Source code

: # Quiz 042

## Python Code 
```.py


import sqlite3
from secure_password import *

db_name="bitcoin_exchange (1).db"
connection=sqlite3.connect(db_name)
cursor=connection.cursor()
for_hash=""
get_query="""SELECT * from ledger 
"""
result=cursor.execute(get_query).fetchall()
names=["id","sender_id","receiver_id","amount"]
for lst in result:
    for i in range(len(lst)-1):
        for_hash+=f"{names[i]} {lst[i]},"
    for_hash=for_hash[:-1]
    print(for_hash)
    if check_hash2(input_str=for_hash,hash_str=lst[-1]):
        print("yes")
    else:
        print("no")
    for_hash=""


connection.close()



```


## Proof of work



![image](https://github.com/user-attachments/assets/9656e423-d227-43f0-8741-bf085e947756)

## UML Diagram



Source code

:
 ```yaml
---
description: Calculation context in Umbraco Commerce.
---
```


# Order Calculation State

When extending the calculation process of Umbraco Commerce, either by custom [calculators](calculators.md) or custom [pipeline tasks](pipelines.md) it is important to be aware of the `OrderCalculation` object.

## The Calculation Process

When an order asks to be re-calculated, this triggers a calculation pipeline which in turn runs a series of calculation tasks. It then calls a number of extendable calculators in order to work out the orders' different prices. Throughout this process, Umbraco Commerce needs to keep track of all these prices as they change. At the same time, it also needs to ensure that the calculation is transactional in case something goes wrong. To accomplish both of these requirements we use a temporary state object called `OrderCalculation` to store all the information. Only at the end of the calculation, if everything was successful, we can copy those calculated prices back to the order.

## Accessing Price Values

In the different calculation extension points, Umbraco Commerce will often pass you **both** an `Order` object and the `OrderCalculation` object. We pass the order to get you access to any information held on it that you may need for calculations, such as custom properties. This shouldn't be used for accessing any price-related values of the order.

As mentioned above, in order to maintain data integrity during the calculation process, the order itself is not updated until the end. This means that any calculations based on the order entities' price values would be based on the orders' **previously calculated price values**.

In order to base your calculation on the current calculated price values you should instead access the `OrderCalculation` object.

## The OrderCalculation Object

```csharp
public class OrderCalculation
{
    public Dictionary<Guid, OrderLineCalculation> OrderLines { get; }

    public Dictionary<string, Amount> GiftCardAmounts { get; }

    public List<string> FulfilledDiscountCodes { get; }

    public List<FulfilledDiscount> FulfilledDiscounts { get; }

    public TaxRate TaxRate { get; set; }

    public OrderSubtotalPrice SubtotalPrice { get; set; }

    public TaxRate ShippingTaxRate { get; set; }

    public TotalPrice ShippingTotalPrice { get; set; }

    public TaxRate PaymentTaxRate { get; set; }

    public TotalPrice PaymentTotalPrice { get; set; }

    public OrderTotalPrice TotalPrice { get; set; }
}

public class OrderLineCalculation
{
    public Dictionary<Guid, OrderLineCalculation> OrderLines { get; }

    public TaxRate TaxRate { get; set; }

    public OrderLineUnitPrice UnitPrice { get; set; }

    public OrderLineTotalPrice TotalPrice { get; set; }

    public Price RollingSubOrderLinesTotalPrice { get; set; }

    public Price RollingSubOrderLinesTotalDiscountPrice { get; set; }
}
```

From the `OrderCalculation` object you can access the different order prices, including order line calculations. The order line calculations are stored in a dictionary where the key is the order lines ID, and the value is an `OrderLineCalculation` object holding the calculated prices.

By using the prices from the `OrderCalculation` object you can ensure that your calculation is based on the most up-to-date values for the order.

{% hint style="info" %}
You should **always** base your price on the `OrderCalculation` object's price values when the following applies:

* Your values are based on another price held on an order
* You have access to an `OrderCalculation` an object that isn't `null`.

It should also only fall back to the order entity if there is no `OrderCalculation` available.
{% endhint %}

_ _ _ _ _ _ _

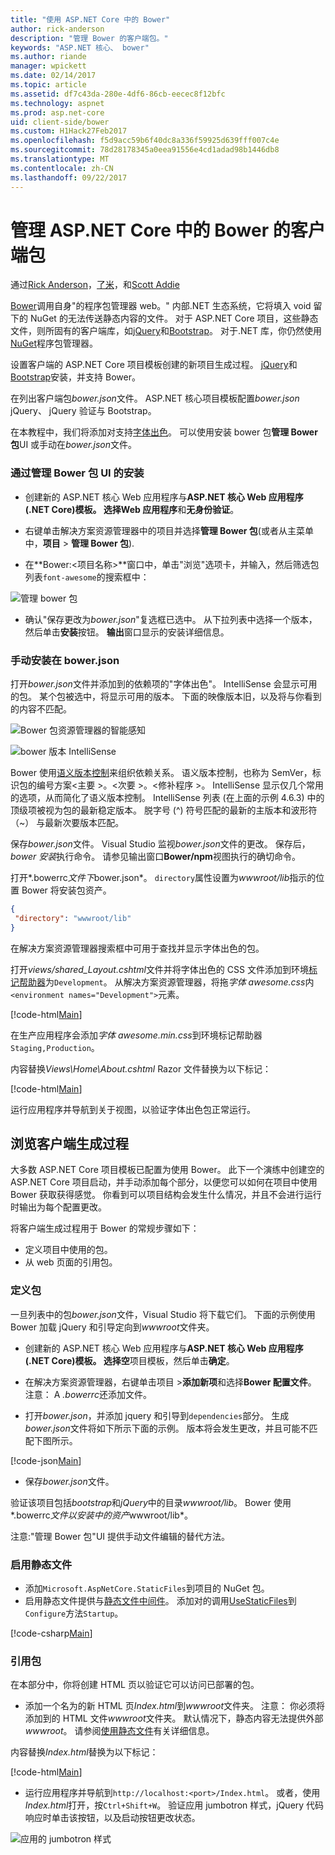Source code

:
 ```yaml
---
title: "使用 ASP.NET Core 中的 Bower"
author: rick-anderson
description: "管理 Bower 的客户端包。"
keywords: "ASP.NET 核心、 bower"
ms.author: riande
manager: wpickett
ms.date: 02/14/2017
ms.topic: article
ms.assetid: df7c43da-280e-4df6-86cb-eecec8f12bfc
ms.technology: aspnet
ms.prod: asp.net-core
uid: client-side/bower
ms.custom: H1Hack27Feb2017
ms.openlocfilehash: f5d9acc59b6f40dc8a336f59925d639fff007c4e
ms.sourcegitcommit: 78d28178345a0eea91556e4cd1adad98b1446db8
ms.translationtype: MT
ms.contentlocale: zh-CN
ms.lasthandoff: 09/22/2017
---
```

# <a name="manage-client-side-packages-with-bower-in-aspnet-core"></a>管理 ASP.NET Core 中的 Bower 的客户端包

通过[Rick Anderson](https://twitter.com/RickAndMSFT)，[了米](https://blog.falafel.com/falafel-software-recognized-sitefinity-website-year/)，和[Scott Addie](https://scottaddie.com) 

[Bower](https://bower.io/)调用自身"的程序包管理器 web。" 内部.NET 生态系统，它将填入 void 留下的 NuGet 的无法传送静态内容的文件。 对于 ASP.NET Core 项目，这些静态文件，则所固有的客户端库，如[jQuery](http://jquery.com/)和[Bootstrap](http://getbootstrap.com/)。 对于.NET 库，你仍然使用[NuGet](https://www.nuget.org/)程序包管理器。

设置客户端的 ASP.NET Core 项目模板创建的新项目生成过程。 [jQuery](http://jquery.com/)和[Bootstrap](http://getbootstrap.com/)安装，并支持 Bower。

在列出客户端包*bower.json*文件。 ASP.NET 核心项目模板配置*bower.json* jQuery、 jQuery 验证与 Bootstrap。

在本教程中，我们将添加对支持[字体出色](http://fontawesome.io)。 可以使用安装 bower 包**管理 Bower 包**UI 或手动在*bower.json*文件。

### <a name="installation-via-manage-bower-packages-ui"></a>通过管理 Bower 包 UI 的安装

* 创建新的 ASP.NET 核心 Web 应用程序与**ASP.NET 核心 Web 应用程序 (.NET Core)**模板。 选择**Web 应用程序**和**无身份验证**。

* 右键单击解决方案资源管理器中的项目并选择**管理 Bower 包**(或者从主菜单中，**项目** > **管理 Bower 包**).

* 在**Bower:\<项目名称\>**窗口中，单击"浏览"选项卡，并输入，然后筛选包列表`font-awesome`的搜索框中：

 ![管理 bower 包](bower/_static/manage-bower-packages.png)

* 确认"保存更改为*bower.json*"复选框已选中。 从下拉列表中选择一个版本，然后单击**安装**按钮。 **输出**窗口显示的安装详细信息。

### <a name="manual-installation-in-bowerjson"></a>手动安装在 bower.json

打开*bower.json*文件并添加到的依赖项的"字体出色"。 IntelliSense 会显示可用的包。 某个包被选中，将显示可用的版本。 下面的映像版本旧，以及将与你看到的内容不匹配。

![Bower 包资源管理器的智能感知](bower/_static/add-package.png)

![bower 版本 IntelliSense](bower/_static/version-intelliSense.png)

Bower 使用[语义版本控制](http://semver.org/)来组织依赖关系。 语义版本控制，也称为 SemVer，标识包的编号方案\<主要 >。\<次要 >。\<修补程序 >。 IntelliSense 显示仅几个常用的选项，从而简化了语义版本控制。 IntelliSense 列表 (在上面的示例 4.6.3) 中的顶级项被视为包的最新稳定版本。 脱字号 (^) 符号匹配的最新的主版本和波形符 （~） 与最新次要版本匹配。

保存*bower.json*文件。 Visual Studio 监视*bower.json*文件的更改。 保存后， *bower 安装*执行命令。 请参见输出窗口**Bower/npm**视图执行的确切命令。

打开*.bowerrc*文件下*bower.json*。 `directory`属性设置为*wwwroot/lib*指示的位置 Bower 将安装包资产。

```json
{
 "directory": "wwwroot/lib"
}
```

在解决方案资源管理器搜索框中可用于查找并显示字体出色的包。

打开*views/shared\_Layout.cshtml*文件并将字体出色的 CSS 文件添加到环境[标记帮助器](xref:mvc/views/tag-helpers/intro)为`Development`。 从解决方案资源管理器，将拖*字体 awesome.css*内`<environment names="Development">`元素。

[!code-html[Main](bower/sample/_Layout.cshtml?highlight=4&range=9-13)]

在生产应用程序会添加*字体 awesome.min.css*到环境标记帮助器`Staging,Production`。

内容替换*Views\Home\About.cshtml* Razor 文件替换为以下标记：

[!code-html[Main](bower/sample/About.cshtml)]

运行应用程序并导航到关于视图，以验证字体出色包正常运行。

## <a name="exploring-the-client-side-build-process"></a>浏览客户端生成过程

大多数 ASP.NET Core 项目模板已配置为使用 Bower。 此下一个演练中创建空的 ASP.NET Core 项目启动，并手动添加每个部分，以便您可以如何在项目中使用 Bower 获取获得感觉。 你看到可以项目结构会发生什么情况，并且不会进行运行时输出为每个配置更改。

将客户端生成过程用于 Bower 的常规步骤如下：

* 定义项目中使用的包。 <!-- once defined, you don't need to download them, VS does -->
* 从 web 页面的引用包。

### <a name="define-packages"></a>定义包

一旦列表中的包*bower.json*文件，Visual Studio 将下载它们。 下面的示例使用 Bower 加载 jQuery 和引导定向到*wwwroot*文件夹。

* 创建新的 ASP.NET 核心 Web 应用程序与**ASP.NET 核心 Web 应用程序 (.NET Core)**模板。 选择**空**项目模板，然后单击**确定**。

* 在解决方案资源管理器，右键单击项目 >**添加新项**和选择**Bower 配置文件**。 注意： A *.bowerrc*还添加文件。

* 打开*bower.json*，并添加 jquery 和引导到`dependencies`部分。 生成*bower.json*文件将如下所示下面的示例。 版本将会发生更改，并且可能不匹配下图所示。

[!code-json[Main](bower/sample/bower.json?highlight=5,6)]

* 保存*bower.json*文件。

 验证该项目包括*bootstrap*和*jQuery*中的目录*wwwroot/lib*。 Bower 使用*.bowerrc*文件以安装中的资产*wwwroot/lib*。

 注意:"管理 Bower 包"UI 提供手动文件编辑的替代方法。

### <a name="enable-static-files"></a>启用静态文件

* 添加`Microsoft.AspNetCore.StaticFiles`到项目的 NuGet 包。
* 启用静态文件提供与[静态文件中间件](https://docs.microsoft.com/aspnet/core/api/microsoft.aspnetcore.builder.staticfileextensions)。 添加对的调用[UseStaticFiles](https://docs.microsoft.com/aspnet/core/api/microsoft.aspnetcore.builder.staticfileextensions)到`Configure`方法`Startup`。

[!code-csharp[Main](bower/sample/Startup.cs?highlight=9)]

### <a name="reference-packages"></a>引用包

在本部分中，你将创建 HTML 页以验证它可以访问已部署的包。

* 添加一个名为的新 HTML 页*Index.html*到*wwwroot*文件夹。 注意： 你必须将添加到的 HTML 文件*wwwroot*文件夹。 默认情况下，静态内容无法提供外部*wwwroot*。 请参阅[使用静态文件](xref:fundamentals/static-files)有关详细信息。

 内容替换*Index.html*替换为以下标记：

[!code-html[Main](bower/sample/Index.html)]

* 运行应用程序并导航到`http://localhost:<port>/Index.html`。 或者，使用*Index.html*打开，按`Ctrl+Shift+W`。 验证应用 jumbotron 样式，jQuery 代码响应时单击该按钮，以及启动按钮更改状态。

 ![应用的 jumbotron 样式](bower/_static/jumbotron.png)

_ _ _ _ _ _ _

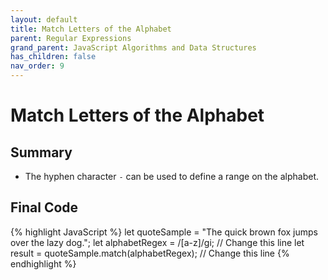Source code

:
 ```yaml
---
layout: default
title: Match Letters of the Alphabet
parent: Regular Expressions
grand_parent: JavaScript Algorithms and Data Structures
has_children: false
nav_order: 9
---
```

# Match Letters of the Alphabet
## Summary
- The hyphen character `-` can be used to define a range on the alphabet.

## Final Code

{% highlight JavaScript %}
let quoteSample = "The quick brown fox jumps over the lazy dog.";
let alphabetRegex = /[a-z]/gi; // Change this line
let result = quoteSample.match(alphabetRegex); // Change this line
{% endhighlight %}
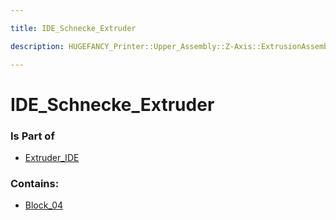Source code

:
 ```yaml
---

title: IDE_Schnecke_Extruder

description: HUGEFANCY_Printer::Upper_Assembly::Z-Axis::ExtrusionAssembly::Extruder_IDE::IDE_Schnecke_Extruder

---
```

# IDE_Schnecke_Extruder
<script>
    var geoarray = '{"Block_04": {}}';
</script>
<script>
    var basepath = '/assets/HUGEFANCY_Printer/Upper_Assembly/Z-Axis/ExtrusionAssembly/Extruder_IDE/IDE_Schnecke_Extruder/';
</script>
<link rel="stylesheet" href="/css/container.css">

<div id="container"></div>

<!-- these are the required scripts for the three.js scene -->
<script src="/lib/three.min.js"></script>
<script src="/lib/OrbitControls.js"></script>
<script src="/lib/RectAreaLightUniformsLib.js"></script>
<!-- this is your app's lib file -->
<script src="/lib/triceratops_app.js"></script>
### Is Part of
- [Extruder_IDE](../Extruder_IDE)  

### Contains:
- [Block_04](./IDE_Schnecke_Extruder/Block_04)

_ _ _ _ _ _ _

**The task**: The lines sought are those in the data above that include the string "Axis"; copy each one.

**Response below**:
description: HUGEFANCY_Printer::Upper_Assembly::Z-Axis::ExtrusionAssembly::Extruder_IDE::IDE_Schnecke_Extruder
    var basepath = '/assets/HUGEFANCY_Printer/Upper_Assembly/Z-Axis/ExtrusionAssembly/Extruder_IDE/IDE_Schnecke_Extruder/';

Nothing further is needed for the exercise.